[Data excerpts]

BEGIN

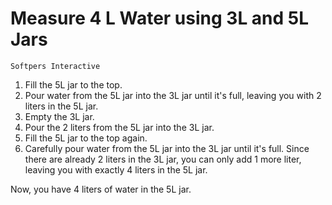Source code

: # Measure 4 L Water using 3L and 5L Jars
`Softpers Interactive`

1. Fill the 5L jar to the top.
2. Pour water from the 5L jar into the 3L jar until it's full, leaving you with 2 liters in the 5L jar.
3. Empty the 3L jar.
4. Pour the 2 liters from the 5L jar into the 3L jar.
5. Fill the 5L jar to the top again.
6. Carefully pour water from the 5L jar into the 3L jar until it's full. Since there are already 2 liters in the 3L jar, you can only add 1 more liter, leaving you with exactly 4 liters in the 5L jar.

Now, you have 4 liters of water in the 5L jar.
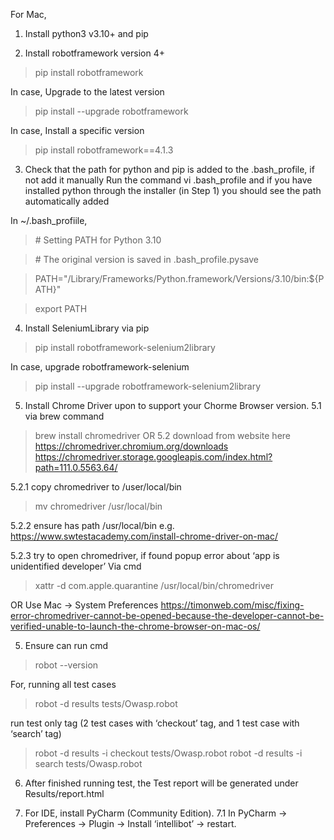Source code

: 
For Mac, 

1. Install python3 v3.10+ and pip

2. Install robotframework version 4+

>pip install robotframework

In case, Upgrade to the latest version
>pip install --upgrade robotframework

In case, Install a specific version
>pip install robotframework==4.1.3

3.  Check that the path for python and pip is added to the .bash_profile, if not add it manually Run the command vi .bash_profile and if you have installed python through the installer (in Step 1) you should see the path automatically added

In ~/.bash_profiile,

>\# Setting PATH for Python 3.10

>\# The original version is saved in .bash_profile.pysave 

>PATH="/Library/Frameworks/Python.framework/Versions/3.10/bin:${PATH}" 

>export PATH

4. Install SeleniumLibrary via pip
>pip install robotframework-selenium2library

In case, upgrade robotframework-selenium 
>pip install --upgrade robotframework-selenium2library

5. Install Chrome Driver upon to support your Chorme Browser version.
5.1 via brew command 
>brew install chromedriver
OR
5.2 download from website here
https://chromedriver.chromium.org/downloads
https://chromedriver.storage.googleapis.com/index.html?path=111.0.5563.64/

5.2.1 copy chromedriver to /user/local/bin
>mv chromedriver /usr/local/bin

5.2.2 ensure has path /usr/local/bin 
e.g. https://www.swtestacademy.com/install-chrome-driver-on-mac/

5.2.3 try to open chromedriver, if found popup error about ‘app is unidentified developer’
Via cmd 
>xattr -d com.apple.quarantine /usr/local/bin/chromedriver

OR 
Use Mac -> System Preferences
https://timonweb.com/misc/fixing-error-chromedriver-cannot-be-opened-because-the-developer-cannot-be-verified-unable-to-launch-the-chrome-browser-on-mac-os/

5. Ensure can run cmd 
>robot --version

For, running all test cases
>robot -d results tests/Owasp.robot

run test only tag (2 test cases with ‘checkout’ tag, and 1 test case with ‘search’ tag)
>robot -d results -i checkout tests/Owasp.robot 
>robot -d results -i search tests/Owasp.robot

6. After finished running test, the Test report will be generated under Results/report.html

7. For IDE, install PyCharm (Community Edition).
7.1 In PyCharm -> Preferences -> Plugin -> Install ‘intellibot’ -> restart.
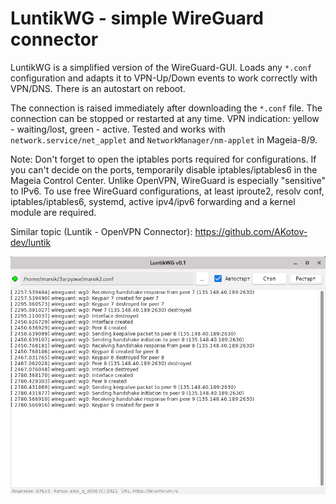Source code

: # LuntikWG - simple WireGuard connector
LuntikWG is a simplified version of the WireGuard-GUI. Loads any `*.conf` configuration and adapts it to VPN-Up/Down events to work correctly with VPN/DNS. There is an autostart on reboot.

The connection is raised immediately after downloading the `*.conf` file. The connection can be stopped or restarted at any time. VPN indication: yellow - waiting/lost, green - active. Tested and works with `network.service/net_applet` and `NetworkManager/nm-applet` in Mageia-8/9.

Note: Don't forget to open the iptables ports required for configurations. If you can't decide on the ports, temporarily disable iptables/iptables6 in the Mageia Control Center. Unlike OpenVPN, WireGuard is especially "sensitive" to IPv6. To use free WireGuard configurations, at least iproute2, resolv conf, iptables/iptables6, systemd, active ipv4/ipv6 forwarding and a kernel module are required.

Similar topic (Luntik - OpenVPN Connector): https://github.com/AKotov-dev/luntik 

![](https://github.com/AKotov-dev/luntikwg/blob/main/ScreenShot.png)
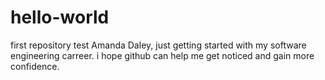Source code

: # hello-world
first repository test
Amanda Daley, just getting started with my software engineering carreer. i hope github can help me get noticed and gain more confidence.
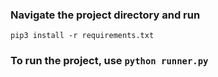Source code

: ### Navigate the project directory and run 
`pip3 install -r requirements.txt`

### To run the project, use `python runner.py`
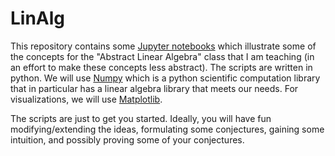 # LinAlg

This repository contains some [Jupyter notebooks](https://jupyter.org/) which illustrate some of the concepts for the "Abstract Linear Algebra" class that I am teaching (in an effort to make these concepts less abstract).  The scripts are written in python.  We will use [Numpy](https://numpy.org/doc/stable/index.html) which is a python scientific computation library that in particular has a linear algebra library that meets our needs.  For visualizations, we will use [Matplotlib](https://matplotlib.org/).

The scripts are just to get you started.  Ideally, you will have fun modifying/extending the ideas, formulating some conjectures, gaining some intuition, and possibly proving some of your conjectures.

END

(Assigned task):
Return word for word the lines from the beginning of the entries through the line that contains "5. Fill the 5L jar to the top again.", both ends included, but no pictures.

(Worked solution):
Source code

: # Measure 4 L Water using 3L and 5L Jars
`Softpers Interactive`

1. Fill the 5L jar to the top.
2. Pour water from the 5L jar into the 3L jar until it's full, leaving you with 2 liters in the 5L jar.
3. Empty the 3L jar.
4. Pour the 2 liters from the 5L jar into the 3L jar.
5. Fill the 5L jar to the top again.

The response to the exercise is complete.